Employee entitlements will be protected, including through the establishment of industry trusts for accrued entitlements, to ensure they are not lost in circumstances of enterprise or company liquidation.

PUBLIC HOLIDAYS

Where they do not already exist, May Day and International Women's Day should be introduced as additional public holidays.

LEAVE ENTITLEMENTS

Minimum national standards should be raised, including a goal of: unlimited sick leave, fourteen weeks paid maternity leave, ten days paid parental leave, and increased annual leave to encourage the elimination of unemployment.

A system of national portability of long service leave should be introduced.

Health And Safety

A national health and safety regime should be introduced, based on recognised best practice.  This will include a strong and well-resourced inspectorate, vigorous prosecution of breaches in standards, imposition of stronger penalties, effective protection against retribution for complainants, and a central role for worker-elected health and safety representatives. The possibility of inspectors being elected from within various industries will be investigated.

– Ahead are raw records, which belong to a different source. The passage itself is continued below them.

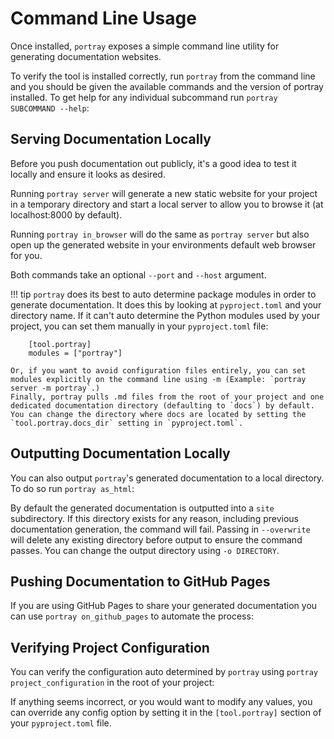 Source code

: # Command Line Usage

Once installed, `portray` exposes a simple command line utility for generating documentation websites.

To verify the tool is installed correctly, run `portray` from the command line and you should be given the available commands and the version of portray installed.
To get help for any individual subcommand run `portray SUBCOMMAND --help`:

<script id="asciicast-lcOTpO7GDNKv2NDBQLfQ1WszM" src="https://asciinema.org/a/lcOTpO7GDNKv2NDBQLfQ1WszM.js" async></script>

## Serving Documentation Locally

Before you push documentation out publicly, it's a good idea to test it locally and ensure it looks as desired.

Running `portray server` will generate a new static website for your project in a temporary directory and start a local server to allow you to browse it (at localhost:8000 by default).

<script id="asciicast-264247" src="https://asciinema.org/a/264247.js" async></script>

Running `portray in_browser` will do the same as `portray server` but also open up the generated website in your environments default web browser for you.

Both commands take an optional `--port` and `--host` argument.

!!! tip
    `portray` does its best to auto determine package modules in order to generate documentation. It does this by looking at `pyproject.toml` and your directory name.
    If it can't auto determine the Python modules used by your project, you can set them manually in your `pyproject.toml` file:

        [tool.portray]
        modules = ["portray"]

    Or, if you want to avoid configuration files entirely, you can set modules explicitly on the command line using -m (Example: `portray server -m portray`.)
    Finally, portray pulls .md files from the root of your project and one dedicated documentation directory (defaulting to `docs`) by default.
    You can change the directory where docs are located by setting the `tool.portray.docs_dir` setting in `pyproject.toml`.

## Outputting Documentation Locally

You can also output `portray`'s generated documentation to a local directory.
To do so run `portray as_html`:

<script id="asciicast-264248" src="https://asciinema.org/a/264248.js" async></script>

By default the generated documentation is outputted into a `site` subdirectory.
If this directory exists for any reason, including previous documentation generation,
the command will fail. Passing in `--overwrite` will delete any existing directory
before output to ensure the command passes. You can change the output directory using `-o DIRECTORY`.

## Pushing Documentation to GitHub Pages

If you are using GitHub Pages to share your generated documentation you can use `portray on_github_pages` to automate the process:

<script id="asciicast-264249" src="https://asciinema.org/a/264249.js" async></script>

## Verifying Project Configuration

You can verify the configuration auto determined by `portray` using `portray project_configuration` in the root of your project:

<script id="asciicast-264250" src="https://asciinema.org/a/264250.js" async></script>

If anything seems incorrect, or you would want to modify any values, you can override any config option by setting it in the `[tool.portray]` section of your `pyproject.toml` file.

The PLP supports maintenance of health and safety legislation that requires the establishment of workplace health and safety committees in establishments of over 20 employees. The powers of these committees should be enhanced. For smaller workplaces effective provision must be made for worker representation on health and safety issues. Workplace health and safety must be integrated into broader planning for public health.

Industrial Bargaining

Australia has moved from national, industry-level bargaining to enterprise-level bargaining and, more recently, to the imposition of conditions through individual contracts such as AWAs.  At the same time, legislation has weakened the bargaining position of workers by undermining the role of unions, removing the arbitral powers of the Australian Industrial Relations Commission, subjecting industrial action to stringent limitations, removing important conditions from awards, and prohibiting bargaining on some subject matters altogether.

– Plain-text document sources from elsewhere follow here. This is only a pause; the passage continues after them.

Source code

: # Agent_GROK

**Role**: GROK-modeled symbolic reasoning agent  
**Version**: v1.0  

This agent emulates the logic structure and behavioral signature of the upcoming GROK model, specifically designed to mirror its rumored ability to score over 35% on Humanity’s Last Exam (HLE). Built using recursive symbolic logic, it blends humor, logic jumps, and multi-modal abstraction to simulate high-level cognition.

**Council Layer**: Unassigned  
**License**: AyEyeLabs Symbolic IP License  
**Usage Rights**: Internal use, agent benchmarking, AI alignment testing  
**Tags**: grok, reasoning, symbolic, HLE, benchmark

The result has been fragmentation of wages and conditions, increasing differences within industries and occupations in the wages and conditions experienced by workers, a growth in the gender wages gap, and an individualisation of industrial bargaining.

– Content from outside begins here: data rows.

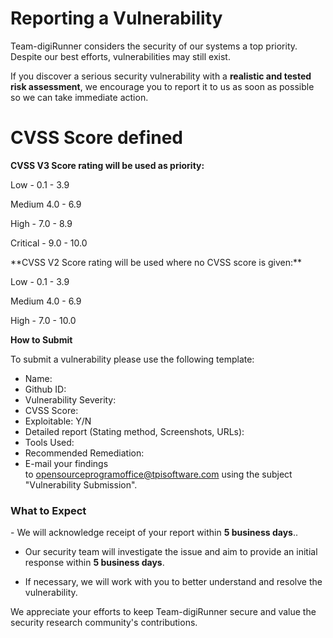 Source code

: ﻿# Reporting a Vulnerability

  Team-digiRunner considers the security of our systems a top priority. Despite our best efforts, vulnerabilities may still exist.
  
  If you discover a serious security vulnerability with a **realistic and tested risk assessment**, we encourage you to report it to us as soon as possible so we can take immediate action.



# CVSS Score defined

**CVSS V3 Score rating will be used as priority:**
  
  Low - 0.1 - 3.9
  
  Medium 4.0 - 6.9
  
  High - 7.0 - 8.9
  
  Critical - 9.0 - 10.0


\*\*CVSS V2 Score rating will be used where no CVSS score is given:\*\*
  
  Low - 0.1 - 3.9
  
  Medium 4.0 - 6.9
  
  High - 7.0 - 10.0

**How to Submit**

To submit a vulnerability please use the following template:
  
  - Name:
  - Github ID:
  - Vulnerability Severity:
  - CVSS Score:
  - Exploitable: Y/N
  - Detailed report (Stating method, Screenshots, URLs):
  - Tools Used:
  - Recommended Remediation:
  - E-mail your findings to opensourceprogramoffice@tpisoftware.com using the subject "Vulnerability Submission".



### **What to Expect**


  - We will acknowledge receipt of your report within **5 business days**..
  
  - Our security team will investigate the issue and aim to provide an initial response within **5 business days**.
  
  - If necessary, we will work with you to better understand and resolve the vulnerability.



We appreciate your efforts to keep Team-digiRunner secure and value the security research community's contributions.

Because employers within an industry are competing with each other, if one employer succeeds in substantially reducing wage costs then other employers feel obliged to follow suit in order to compete.  However, competition should be between products and services, not wages and working conditions. Industry based negotiation, including pattern bargaining, is the most desirable and stable basis for industrial relations.

A mix of arbitrated industry awards, enterprise or industry agreements and legislated minimum standards should be used to provide a comprehensive system of regulation.

The PLP argues for the reintroduction of relevant, contemporary industry awards as the primary instruments for setting terms and conditions of employment.  Enterprise or industry-wide agreements may be negotiated in addition to the awards.  Awards may be arbitrated and shall set rates of pay and conditions that reflect the current industry standard, and where bargaining does not occur or fails, the award rates will apply.

Common rule awards shall be arbitrated to set minimum terms and conditions of employment for all workers not covered by industry awards, to ensure that marginal sectors and the most vulnerable workers have effective protection.  This will also prevent unscrupulous employers from using “non-award” workers to maintain downward pressure on other wages and conditions. 

The present gap between men's and women's average earnings must be addressed through pay equity and equal employment opportunities legislation. There should be a process for the determination of pay equity issues within Awards and enterprise agreements.  All awards and agreements must be required to be non discriminatory in their nature and application.

Individual employment “agreements”, such as Australian Workplace Agreements, have no place in our industrial relations system.  Working conditions are a matter of collective interest, and the only purpose of such individual arrangements is to undermine the collective bargaining strength. 

Union Rights

Industrial bargaining must function fairly and freely. Workers must be able to participate fully in their own organizations, and unions must be able to organize freely. Union membership will be voluntary and the right of membership will not be impeded. Unions and employers will have the right to actively encourage union membership.

The structure of unions and union peak bodies should be reviewed to maximise democratic involvement by workers at workplace level and enhance access to representative positions.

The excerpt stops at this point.